Many Little Turings FTW
The latest Intel chips (Xeon, I7 Core, etc.) have 700-800 million transistors. If one were to make the simplest logic-gate setup possible to run a Universal Turing Machine -- or not necessarily the simplest but making a few simplicity-vs.-efficacy trade-offs --, then parallel-scale it to around 800 million transistors, we could possibly have thousands, maybe even hundreds of thousands, of general-purpose CPU cores at once running in a single half-an-inch CPU.
Graphics cards, the current latest ones pushing 1 teraFLOPS, do something similar to this but their cores (or more accurately, stream processors) are not Turing-complete -- that is, they can't do general computing --, and they probably still take orders of magnitude more transistors per "core" (because they perform many sophisticated kinds of manipulations, such as floating-point instructions and specifically CGI-related functions, directly), thus meaning far fewer parallel units than this computer could have.
Multiplying two 16-bit numbers, for example, might take over 256 cycles, and adding two numbers could take at least 16, but with thousands/hundreds of thousands of cores it might all be worth it. (I come up with the values 256 and 16 because I'm thinking this machine would have no intrinsic conception of bytes and would process everything a bit at a time, but perhaps it wouldn't be that way.)
This idea is for a computer intended for very specialized applications, not general home computing as with a PC; average PC users have no use for thousands of simultaneous general-purpose cores.
It might be neat if we could actually make this self-programmable in a way, perhaps like a Turing machine with a self-modifiable state table.

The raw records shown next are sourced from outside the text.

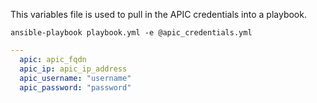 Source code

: This variables file is used to pull in the APIC credentials into a playbook.

`ansible-playbook playbook.yml -e @apic_credentials.yml`

```yaml
---
  apic: apic_fqdn
  apic_ip: apic_ip_address
  apic_username: "username"
  apic_password: "password"
```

This kind of dynamicism would be very useful for a machine with such a limited instruction set. Maybe an AND could be re-written as an XOR, and so on. I'm not sure how that can be done in a way that doesn't incur so many extra transistors that they'd be better put to use by simply extending the instruction set andor adding more cores. Perhaps there can be intermediate router circuits that can re-route the flow of bits through the core's parts -- for example, through an AND gate instead of through an XOR gate. Or, perhaps there can be a number of different types of cores that have slightly different functionality, and the code determines which type of core a given thread goes to. Maybe a thread can even switch core-types mid-way through; its state information would be transferred to another core. (this could be effectively the same as reprogramming a core, but more limited.) The proportions of numbers of cores available for the various core-types would hopefully be determined by the most common use-case scenarios.
The Tile64 had a good idea for inter-core communication: each core has its own router, and a message passing from one core to another steps through each core in between to get there. This may be a reasonable way to do it, although it seems like it would be a rather complex thing for a system going for (per-core) minimalism. Perhaps the system could have very localized clouds of shared memory for X number of cores, and then those clouds of memory can themselves communicate with other clouds of memory. The CPU's scheduler would group tasks according to which tasks need to either communicate a lot with or share memory with which other tasks, or perhaps the operating system itself could. If the different-type-of-cores idea is used, then each localized core-cloud should probably contain a variety of different core-types. That way threads can more quickly switch core-type, and super-tasks involving different kinds of functions can more easily have their different functions inter-communicate -- though the second argument can go either way; perhaps some features should be locally grouped and some not.
Anyway, this is all on one chip. If we could have 100,000 cores on one chip, imagine how many petaFLOPS a supercomputer made up of these chips would do!